Yahoo! CEO Marissa Mayer best described the potential for a symbiotic relationship of Tumblr and Yahoo! on her personal Tumblr blog shortly after the acquisition: “Both companies are homes for brands – established and emerging. And, fundamentally, Tumblr and Yahoo! are both all about users, design, and finding surprise and inspiration amidst the everyday.”
If Yahoo! can successfully increase ad revenues from Tumblr without deterring members the $1.1 billion price tag could seem like a fair price. If not, it will have a hard time recovering from that big of an expense.
Hulu A Potential Merger
Reports came in late May that Mayer was in talks with executives at the video-streaming service Hulu for a possible acquisition.
Hulu provides subscription-based and free, ad-supported on-demand video streaming of movies and TV shows, with a subscriber base 1.5 million users; that all together brought in $700 million in revenue in 2012.
Founded in 2007, Hulu has been seen as the main competitor of reigning streaming service Netflix. This is not the first time that Yahoo! has placed a bid for Hulu, though.
In 2011 Hulu weighed options to sell after receiving several offers. Joint owners News Corp, Disney, and Comcast did not sell in 2011, stating that no one would meet their request of $2 billion. Bids reportedly came in from Dish network, Amazon, Yahoo!, and Google; with prices varying from $500 million to around $1.8 billion.
This round, Yahoo! is offering between $600 million to $800 million, which seems like a long shot after Hulu wanted $2 billion just two years ago. But with Mayer personally seeing executives from Hulu, maybe the time is right to sell.

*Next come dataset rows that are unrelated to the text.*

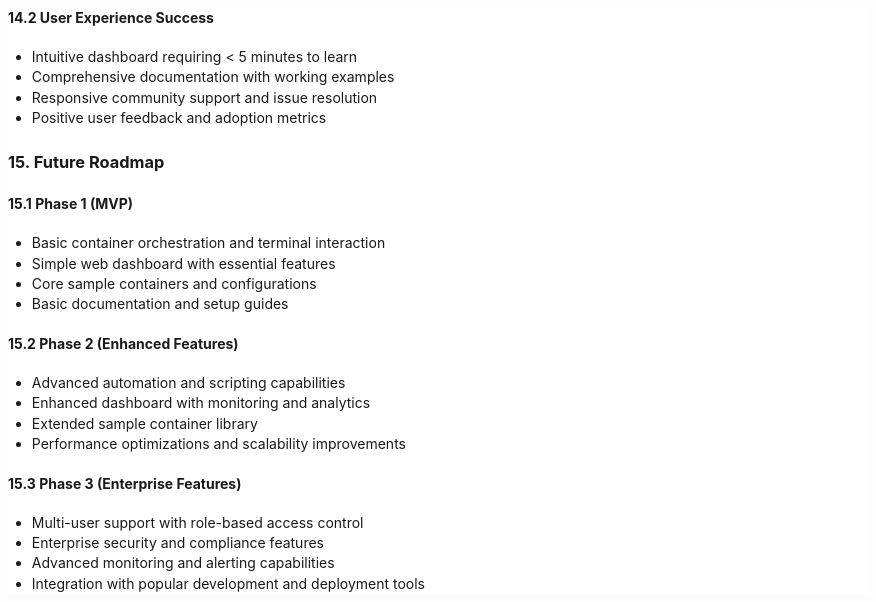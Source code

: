 #### 14.2 User Experience Success
- Intuitive dashboard requiring < 5 minutes to learn
- Comprehensive documentation with working examples
- Responsive community support and issue resolution
- Positive user feedback and adoption metrics

### 15. Future Roadmap

#### 15.1 Phase 1 (MVP)
- Basic container orchestration and terminal interaction
- Simple web dashboard with essential features
- Core sample containers and configurations
- Basic documentation and setup guides

#### 15.2 Phase 2 (Enhanced Features)
- Advanced automation and scripting capabilities
- Enhanced dashboard with monitoring and analytics
- Extended sample container library
- Performance optimizations and scalability improvements

#### 15.3 Phase 3 (Enterprise Features)
- Multi-user support with role-based access control
- Enterprise security and compliance features
- Advanced monitoring and alerting capabilities
- Integration with popular development and deployment tools
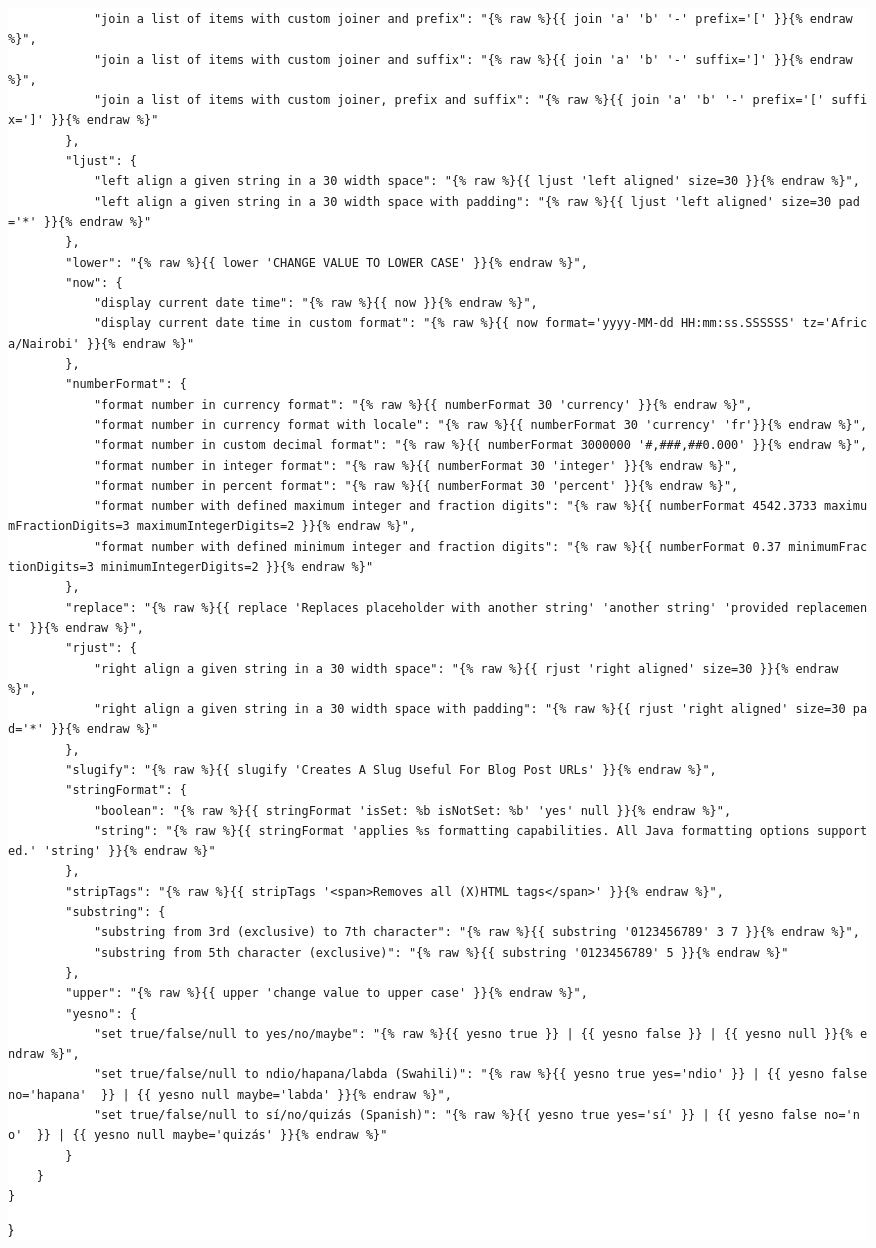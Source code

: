                 "join a list of items with custom joiner and prefix": "{% raw %}{{ join 'a' 'b' '-' prefix='[' }}{% endraw %}",
                "join a list of items with custom joiner and suffix": "{% raw %}{{ join 'a' 'b' '-' suffix=']' }}{% endraw %}",
                "join a list of items with custom joiner, prefix and suffix": "{% raw %}{{ join 'a' 'b' '-' prefix='[' suffix=']' }}{% endraw %}"
            },
            "ljust": {
                "left align a given string in a 30 width space": "{% raw %}{{ ljust 'left aligned' size=30 }}{% endraw %}",
                "left align a given string in a 30 width space with padding": "{% raw %}{{ ljust 'left aligned' size=30 pad='*' }}{% endraw %}"
            },
            "lower": "{% raw %}{{ lower 'CHANGE VALUE TO LOWER CASE' }}{% endraw %}",
            "now": {
                "display current date time": "{% raw %}{{ now }}{% endraw %}",
                "display current date time in custom format": "{% raw %}{{ now format='yyyy-MM-dd HH:mm:ss.SSSSSS' tz='Africa/Nairobi' }}{% endraw %}"
            },
            "numberFormat": {
                "format number in currency format": "{% raw %}{{ numberFormat 30 'currency' }}{% endraw %}",
                "format number in currency format with locale": "{% raw %}{{ numberFormat 30 'currency' 'fr'}}{% endraw %}",
                "format number in custom decimal format": "{% raw %}{{ numberFormat 3000000 '#,###,##0.000' }}{% endraw %}",
                "format number in integer format": "{% raw %}{{ numberFormat 30 'integer' }}{% endraw %}",
                "format number in percent format": "{% raw %}{{ numberFormat 30 'percent' }}{% endraw %}",
                "format number with defined maximum integer and fraction digits": "{% raw %}{{ numberFormat 4542.3733 maximumFractionDigits=3 maximumIntegerDigits=2 }}{% endraw %}",
                "format number with defined minimum integer and fraction digits": "{% raw %}{{ numberFormat 0.37 minimumFractionDigits=3 minimumIntegerDigits=2 }}{% endraw %}"
            },
            "replace": "{% raw %}{{ replace 'Replaces placeholder with another string' 'another string' 'provided replacement' }}{% endraw %}",
            "rjust": {
                "right align a given string in a 30 width space": "{% raw %}{{ rjust 'right aligned' size=30 }}{% endraw %}",
                "right align a given string in a 30 width space with padding": "{% raw %}{{ rjust 'right aligned' size=30 pad='*' }}{% endraw %}"
            },
            "slugify": "{% raw %}{{ slugify 'Creates A Slug Useful For Blog Post URLs' }}{% endraw %}",
            "stringFormat": {
                "boolean": "{% raw %}{{ stringFormat 'isSet: %b isNotSet: %b' 'yes' null }}{% endraw %}",
                "string": "{% raw %}{{ stringFormat 'applies %s formatting capabilities. All Java formatting options supported.' 'string' }}{% endraw %}"
            },
            "stripTags": "{% raw %}{{ stripTags '<span>Removes all (X)HTML tags</span>' }}{% endraw %}",
            "substring": {
                "substring from 3rd (exclusive) to 7th character": "{% raw %}{{ substring '0123456789' 3 7 }}{% endraw %}",
                "substring from 5th character (exclusive)": "{% raw %}{{ substring '0123456789' 5 }}{% endraw %}"
            },
            "upper": "{% raw %}{{ upper 'change value to upper case' }}{% endraw %}",
            "yesno": {
                "set true/false/null to yes/no/maybe": "{% raw %}{{ yesno true }} | {{ yesno false }} | {{ yesno null }}{% endraw %}",
                "set true/false/null to ndio/hapana/labda (Swahili)": "{% raw %}{{ yesno true yes='ndio' }} | {{ yesno false no='hapana'  }} | {{ yesno null maybe='labda' }}{% endraw %}",
                "set true/false/null to sí/no/quizás (Spanish)": "{% raw %}{{ yesno true yes='sí' }} | {{ yesno false no='no'  }} | {{ yesno null maybe='quizás' }}{% endraw %}"
            }
        }
    }
}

An acquisition like this would bring Yahoo! right into the thick of the video streaming service. This could help Yahoo! to compete with rival Google (NASDAQ: GOOG), which bought video-sharing site YouTube in 2006. That acquisition has brought in billions of dollars for Google.
With these two big-name acquisitions, Yahoo! could be putting itself in a good position to keep building its internet portal. Tumblr will give it a strong presence in the blogging side of the internet, and could possibly bring in strong revenue if Yahoo! can effectively implement ads in Tumblr's blogs.
If Yahoo! can buy up Hulu for less than $1 billion, it could be a nice steal, giving the company a new platform on which to compete with Google. The combined expected revenue in 2013 for just these two acquisitions alone is around $800 million. Now we just have to see whether a deal can be struck with Hulu.
Mayer is on the right track taking an aggressive approach to grow Yahoo! as the premier web portal. The payoffs should soon become evident.